Günlük yaşamda çoğu zaman farketmediğimiz ancak medya yoluyla ele alındığında "tüylerimizi diken diken" eden bir konudan söz ediyoruz. Anadolu yarımadası, pek çok kavmin gelip geçtiği, belki de yerkürede ırkçılığın yapılabileceği en son coğrafya. Gelgelelim tarih boyunca pek çok "kanlı savaş"a da ev sahipliği yapan bir diyardan bahsediyoruz.
Etnik ve mezhepsel farklılıkları zenginlik olarak nitelendirmek güzel de, aksesuar olarak ele almak başka bir soru işaretini gündeme getiriyor.

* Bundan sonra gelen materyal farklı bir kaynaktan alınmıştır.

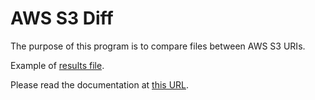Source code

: # AWS S3 Diff

The purpose of this program is to compare files between AWS S3 URIs.

Example of [results file](https://github.com/CarlosAMolina/aws-s3-diff/blob/feat/design-patterns/tests/expected-results/if-queries-with-results/analysis.csv).

Please read the documentation at [this URL](https://cmoli.es/projects/aws-s3-diff/introduction.html).
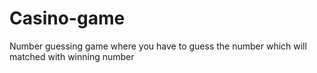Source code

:# Casino-game
Number guessing game where you have to guess the number which will matched with winning number
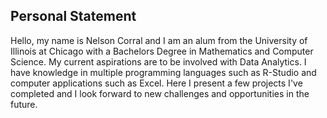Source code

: <h2> Personal Statement </h2>

Hello, my name is Nelson Corral and I am an alum from the University of Illinois at Chicago with a Bachelors Degree in Mathematics 
and Computer Science. My current aspirations are to be involved with Data Analytics. I have knowledge in multiple programming languages 
such as R-Studio and computer applications such as Excel. Here I present a few projects I've completed and I look forward to new challenges
and opportunities in the future. 

<!---
nelsonc016/nelsonc016 is a ✨ special ✨ repository because its `README.md` (this file) appears on your GitHub profile.
You can click the Preview link to take a look at your changes.
--->
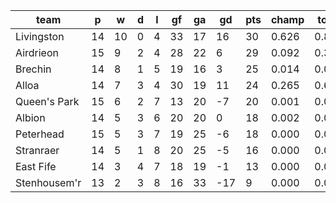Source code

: |     team     | p  | w  | d | l | gf | ga | gd  | pts | champ | top2  | top3  | top4  |  5-7  | bot4  | bot3  | bot2  |
|--------------|----|----|---|---|----|----|-----|-----|-------|-------|-------|-------|-------|-------|-------|-------|
| Livingston   | 14 | 10 | 0 | 4 | 33 | 17 |  16 |  30 | 0.626 | 0.876 | 0.974 | 0.995 | 0.005 | 0.001 | 0.000 | 0.000|
| Airdrieon    | 15 |  9 | 2 | 4 | 28 | 22 |   6 |  29 | 0.092 | 0.329 | 0.725 | 0.899 | 0.097 | 0.014 | 0.004 | 0.001|
| Brechin      | 14 |  8 | 1 | 5 | 19 | 16 |   3 |  25 | 0.014 | 0.069 | 0.236 | 0.547 | 0.393 | 0.140 | 0.061 | 0.019|
| Alloa        | 14 |  7 | 3 | 4 | 30 | 19 |  11 |  24 | 0.265 | 0.696 | 0.904 | 0.968 | 0.031 | 0.002 | 0.001 | 0.000|
| Queen's Park | 15 |  6 | 2 | 7 | 13 | 20 |  -7 |  20 | 0.001 | 0.007 | 0.031 | 0.117 | 0.545 | 0.532 | 0.339 | 0.165|
| Albion       | 14 |  5 | 3 | 6 | 20 | 20 |   0 |  18 | 0.002 | 0.014 | 0.070 | 0.224 | 0.560 | 0.379 | 0.216 | 0.095|
| Peterhead    | 15 |  5 | 3 | 7 | 19 | 25 |  -6 |  18 | 0.000 | 0.006 | 0.032 | 0.126 | 0.532 | 0.531 | 0.342 | 0.163|
| Stranraer    | 14 |  5 | 1 | 8 | 20 | 25 |  -5 |  16 | 0.000 | 0.003 | 0.016 | 0.061 | 0.406 | 0.709 | 0.533 | 0.307|
| East Fife    | 14 |  3 | 4 | 7 | 18 | 19 |  -1 |  13 | 0.000 | 0.002 | 0.013 | 0.063 | 0.410 | 0.700 | 0.527 | 0.311|
| Stenhousem'r | 13 |  2 | 3 | 8 | 16 | 33 | -17 |   9 | 0.000 | 0.000 | 0.000 | 0.001 | 0.021 | 0.993 | 0.978 | 0.940|
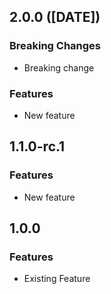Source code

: ## 2.0.0 ([DATE])

### Breaking Changes

- Breaking change

### Features

- New feature

## 1.1.0-rc.1

### Features

- New feature

## 1.0.0

### Features

- Existing Feature
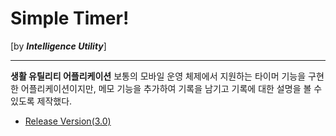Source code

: # Simple Timer!
[by ***Intelligence Utility***]

---

**생활 유틸리티 어플리케이션**
보통의 모바일 운영 체제에서 지원하는 타이머 기능을 구현한 어플리케이션이지만, 메모 기능을 추가하여 기록을 남기고 기록에 대한 설명을 볼 수 있도록 제작했다.

- [Release Version(3.0)](https://play.google.com/store/apps/details?id=com.SimpleTimer)
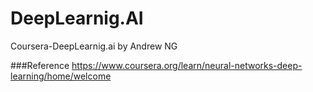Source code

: # DeepLearnig.AI
Coursera-DeepLearnig.ai by Andrew NG 


###Reference
https://www.coursera.org/learn/neural-networks-deep-learning/home/welcome
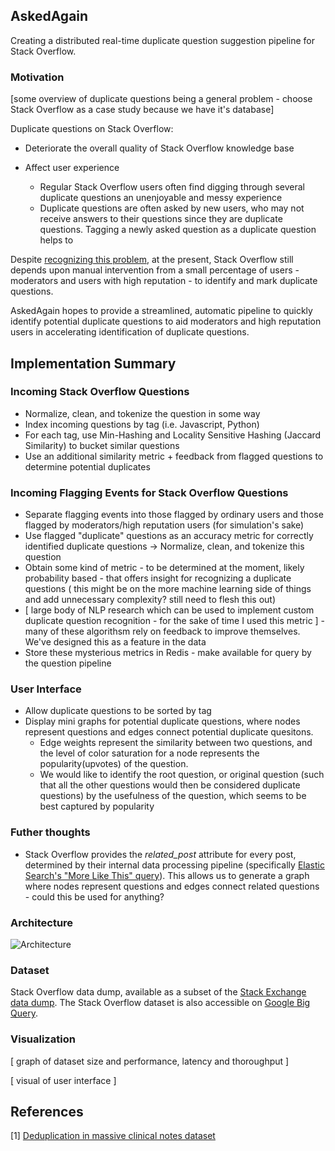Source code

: ## AskedAgain
Creating a distributed real-time duplicate question suggestion pipeline for Stack Overflow.

### Motivation
[some overview of duplicate questions being a general problem - choose Stack Overflow as a case study because we have it's database]

Duplicate questions on Stack Overflow:

* Deteriorate the overall quality of Stack Overflow knowledge base 

* Affect user experience 
	* Regular Stack Overflow users often find digging through several duplicate questions an unenjoyable and messy experience
	* Duplicate questions are often asked by new users, who may not receive answers to their questions since they are duplicate questions. Tagging a newly asked question as a duplicate question helps to 
	
	

Despite [recognizing this problem](https://stackoverflow.blog/2009/04/29/handling-duplicate-questions/), at the present, Stack Overflow still depends upon manual intervention from a small percentage of users - moderators and users with high reputation - to identify and mark duplicate questions. 

AskedAgain hopes to provide a streamlined, automatic pipeline to quickly identify potential duplicate questions to aid moderators and high reputation users in accelerating identification of duplicate questions. 
 

## Implementation Summary
### Incoming Stack Overflow Questions
* Normalize, clean, and tokenize the question in some way
* Index incoming questions by tag (i.e. Javascript, Python)
* For each tag, use Min-Hashing and Locality Sensitive Hashing (Jaccard Similarity) to bucket similar questions
* Use an additional similarity metric + feedback from flagged questions to determine potential duplicates

### Incoming Flagging Events for Stack Overflow Questions
* Separate flagging events into those flagged by ordinary users and those flagged by moderators/high reputation users (for simulation's sake)
* Use flagged "duplicate" questions as an accuracy metric for correctly identified duplicate questions -> Normalize, clean, and tokenize this question
* Obtain some kind of metric - to be determined at the moment, likely probability based - that offers insight for recognizing a duplicate questions ( this might be on the more machine learning side of things and add unnecessary complexity? still need to flesh this out)
* [ large body of NLP research which can be used to implement custom duplicate question recognition - for the sake of time I used this metric ] - many of these algorithsm rely on feedback to improve themselves. We've designed this as a feature in the data
* Store these mysterious metrics in Redis - make available for query by the question pipeline

### User Interface
* Allow duplicate questions to be sorted by tag
* Display mini graphs for potential duplicate questions, where nodes represent questions and edges connect potential duplicate quesitons. 
	* Edge weights represent the similarity between two questions, and the level of color saturation for a node represents the popularity(upvotes) of the question. 
	* We would like to identify the root question, or original question (such that all the other questions would then be considered duplicate questions) by the usefulness of the question, which seems to be best captured by popularity

### Futher thoughts
* Stack Overflow provides the *related_post* attribute for every post, determined by their internal data processing pipeline (specifically [Elastic Search's "More Like This" query](https://meta.stackexchange.com/questions/20473/how-are-related-questions-selected)). This allows us to generate a graph where nodes represent questions and edges connect related questions - could this be used for anything?

### Architecture
![Architecture](https://raw.github.com/kellielu/askedagain/master/imgs/AnnotatedArchitecture.jpg)
### Dataset
Stack Overflow data dump, available as a subset of the [Stack Exchange data dump](https://archive.org/details/stackexchange). 
The Stack Overflow dataset is also accessible on [Google Big Query](https://cloud.google.com/bigquery/public-data/stackoverflow).

### Visualization
[ graph of dataset size and performance, latency and thoroughput ]

[ visual of user interface ]

## References
[1] [Deduplication in massive clinical notes dataset](https://arxiv.org/pdf/1704.05617.pdf)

Anadolu'da asırlar boyu süren birlikteliği "hoşgörü ve tahammül"le açıklamakta da bir sorun var. Zira "kim kime tahammül ediyor" sorusu,birilerinin diğerlerine lütfettikleri için var olmalarına ses çıkarmamaları anlamına geliyor.
Burada soru işaretinde bazı kaçamaklar var. Genelde Cumhuriyet'e yüklenerek, yüzyılların mirasını gözden kaçırma çabası gözden geçirilmelidir. Türk kavramı aslında "yurttaşlığın adı" olarak formüle edilirken, sosyolojik ulus tabanı zemininde bir oydaşma sağlanmaya çalışılmıştır. Ancak gizli kodlar, Cumhuriyet'e rağmen varlıklarını sürdürmüştür.

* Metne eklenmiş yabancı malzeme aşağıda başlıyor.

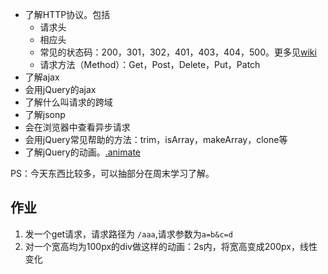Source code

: * 了解HTTP协议。包括
	* 请求头
	* 相应头
	* 常见的状态码：200，301，302，401，403，404，500。更多见[wiki](http://zh.wikipedia.org/zh/HTTP%E7%8A%B6%E6%80%81%E7%A0%81)
	* 请求方法（Method）：Get，Post，Delete，Put，Patch
* 了解ajax
* 会用jQuery的ajax
* 了解什么叫请求的跨域
* 了解jsonp
* 会在浏览器中查看异步请求
* 会用jQuery常见帮助的方法：trim，isArray，makeArray，clone等
* 了解jQuery的动画。[.animate](http://api.jquery.com/animate/)

PS：今天东西比较多，可以抽部分在周末学习了解。

## 作业
1. 发一个get请求，请求路径为 `/aaa`,请求参数为`a=b&c=d`
1. 对一个宽高均为100px的div做这样的动画：2s内，将宽高变成200px，线性变化
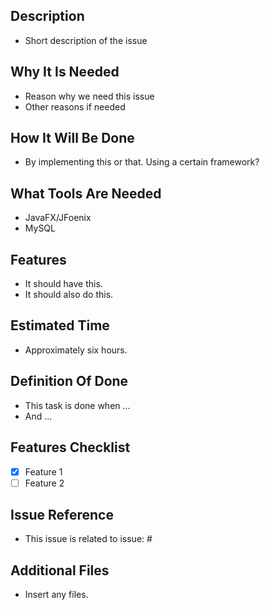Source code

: ## Description
* Short description of the issue

## Why It Is Needed
* Reason why we need this issue
* Other reasons if needed

## How It Will Be Done
* By implementing this or that. Using a certain framework?

## What Tools Are Needed
* JavaFX/JFoenix
* MySQL

## Features
* It should have this.
* It should also do this.

## Estimated Time
* Approximately six hours.

## Definition Of Done
* This task is done when ...
* And ...

## Features Checklist
* [x] Feature 1
* [ ] Feature 2

## Issue Reference
* This issue is related to issue: #

## Additional Files
* Insert any files.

Osmanlı'da Sünni-Hanefi yüzeyinde bir özne "biz" olarak kabul edilmiştir. Özellikle "devşirme" yöntemiyle Hristiyan unsurlardan yönetici ve asker yetiştirilirken, Yahudiler'in 1492'den sonraki süreçte ticaretteki varlıklarına itiraz edilmemiştir.
Yavuz Sultan Selim'in halifeliği aldıktan sonraki politikaları, Aleviler'e karşı bir "ötekileştirme" hareketini asırlar boyunca, katliamlar ve baskılarla sürdürmüştür.
Osmanlı Müslüman olmayanlara gösterdiği "tahammülü" Aleviler'e göstermemiştir. 19. yüzyılda Yeniçeri Ocağı ortadan kaldırıldıktan sonra, Bektaşilik yasaklanmış, Nakşibendilik ön plana çıkmıştır. Modernleşme süreciyle birlikte Osmanlıcılık, İslamcılık ve Türkçülük akımlarında, yeni "bizler" ve "ötekiler" söz konusuyken, Ulusal Kurtuluş Savaşı'nın ardından yurtseverliğe dayanan bir anlayış gündeme gelmiş, bununla birlikte Lozan'da azınlıklar, Osmanlı geleneğinde olduğu gibi "din üzerinden" tanımlanmıştır. Aleviler Cumhuriyet'le nefes aldıysa da, asırların mirasındaki "bilinçaltı", günümüze dek süren politikalarda sorunları ortadan kaldırmamıştır.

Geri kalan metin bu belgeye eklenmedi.